– Она что-нибудь обо мне говорила? – Мне стыдно за этот вопрос.
– Ей поставили в вину то, что она проповедовала у тебя, на что она сказала, что помимо нее там было много других проповедников, исповедующих множество убеждений. Тогда они попытались вынудить ее назвать имена своих друзей в твоем окружении. – Уильям постоянно смотрит в пол, чтобы никто не мог сказать, что он с кем-то обменивался взглядами. – Но она не стала этого делать. Она была очень упрямой и не назвала ни одного имени. А еще, сестра, было совершенно ясно, что из всех имен, которые они могли услышать, им нужно было только одно: они хотели получить от нее доказательство ереси на твоих собраниях, на твоих проповедях. И, если б она согласилась тебя назвать еретичкой, ее отпустили бы в тот же час.
– Ты говоришь так, словно им нужна была я, а не она, – тихо говорю я; губы не слушаются меня.
Он кивает.
– Это было очевидно для всех. Она тоже это поняла.
На какое-то время я замолкаю, стараясь смирить страх, наливающий холодом все мое существо. Я стараюсь вести себя смело, как Анна Болейн в свое время. Она протестовала, отстаивая невиновность своего брата и друзей.

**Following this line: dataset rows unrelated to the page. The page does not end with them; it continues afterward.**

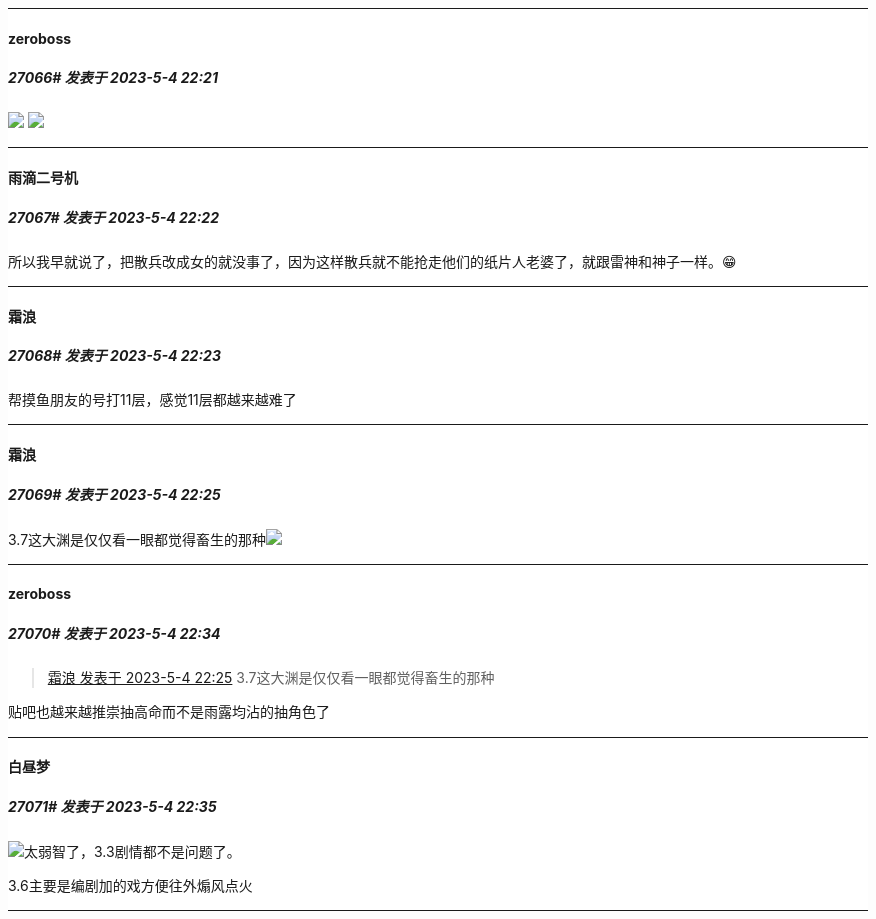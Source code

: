 *****

####  zeroboss  
##### 27066#       发表于 2023-5-4 22:21

<img src="https://p.sda1.dev/11/09944bdc3c4ceb09710a47c04a401b77/CMP_20230504222123582.jpg" referrerpolicy="no-referrer">
<img src="https://p.sda1.dev/11/4efc98c07e57fe96ffdc6d87cf17c221/FD0A77F8F65FB3799FADC916C7E19783.jpg" referrerpolicy="no-referrer">

*****

####  雨滴二号机  
##### 27067#       发表于 2023-5-4 22:22

所以我早就说了，把散兵改成女的就没事了，因为这样散兵就不能抢走他们的纸片人老婆了，就跟雷神和神子一样。😁


*****

####  霜浪  
##### 27068#       发表于 2023-5-4 22:23

帮摸鱼朋友的号打11层，感觉11层都越来越难了

*****

####  霜浪  
##### 27069#       发表于 2023-5-4 22:25

3.7这大渊是仅仅看一眼都觉得畜生的那种<img src="https://static.saraba1st.com/image/smiley/face2017/124.png" referrerpolicy="no-referrer">

*****

####  zeroboss  
##### 27070#       发表于 2023-5-4 22:34

<blockquote><a href="httphttps://bbs.saraba1st.com/2b/forum.php?mod=redirect&amp;goto=findpost&amp;pid=60725133&amp;ptid=2112635" target="_blank">霜浪 发表于 2023-5-4 22:25</a>
3.7这大渊是仅仅看一眼都觉得畜生的那种</blockquote>
贴吧也越来越推崇抽高命而不是雨露均沾的抽角色了


*****

####  白昼梦  
##### 27071#       发表于 2023-5-4 22:35

<img src="https://static.saraba1st.com/image/smiley/face2017/049.png" referrerpolicy="no-referrer">太弱智了，3.3剧情都不是问题了。

3.6主要是编剧加的戏方便往外煽风点火


*****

– Мы как-нибудь можем ее освободить? – спрашиваю я. – Ей придется пройти через суд? Может, отправиться к королю и сказать ему, что ее бросили в тюрьму по ошибке?
Уильям смотрит на меня так, словно я говорю что-то немыслимое, словно я сошла с ума.
– Кейт, он уже обо всем знает, не будь дурой. Это не Гардинер забегает вперед короля, а епископ выполняет королевское поручение. Король собственноручно подписал ордер на ее арест и одобрил помещение ее под стражу, и созыв суда, и ее отправку в тюрьму до вынесения приговора. Он уже дал указания всем судьям, он уже все продумал и решил.
– Но суд присяжных должен быть независимым!
– А это не так. Он сам скажет им, какой надо будет вынести вердикт, и ей все равно придется предстать перед судом. Единственным выходом для нее будет отречься на суде.
– Не думаю, что она на это согласится.
– Я тоже.
– Что же тогда будет?
Он просто смотрит на меня. Мы оба знаем, что будет.
– Что тогда будет с нами? – потерянно спрашивает он.
* * *
К моему удивлению, король приходит к моим комнатам вместе со своими джентльменами и даже некоторыми членами Тайного совета, чтобы сопроводить нас на ужин. Довольно давно Генрих не пребывал в добром здравии, чтобы сопровождать меня к столу. Они входят в зал шумно, словно празднуя возвращение ко двору. Он не может ходить, даже стоять на своей источенной болезнью ноге, поэтому появляется на своем кресле на колесах, с выставленной вперед перебинтованной конечностью. Он смеется над этим, словно говорит о временном состоянии, вызванном легкой раной, полученной на турнире или охоте, и все придворные перенимают от него это настроение и смеются вместе с ним, словно всерьез ожидают завтра увидеть его верхом или танцующим. Екатерина говорит, что закажет себе точно такое кресло, и они устроят настоящий турнир, в котором будет участвовать и сам король. Тот требует, чтобы это было непременно сделано и что турнир надлежит провести не позднее завтрашнего дня. Уилл Соммерс пляшет перед ним так, словно это он въезжает на стуле в зал, а не король, иногда делая вид, что сейчас упадет прямо на пути королевского кресла и тот его непременно переедет.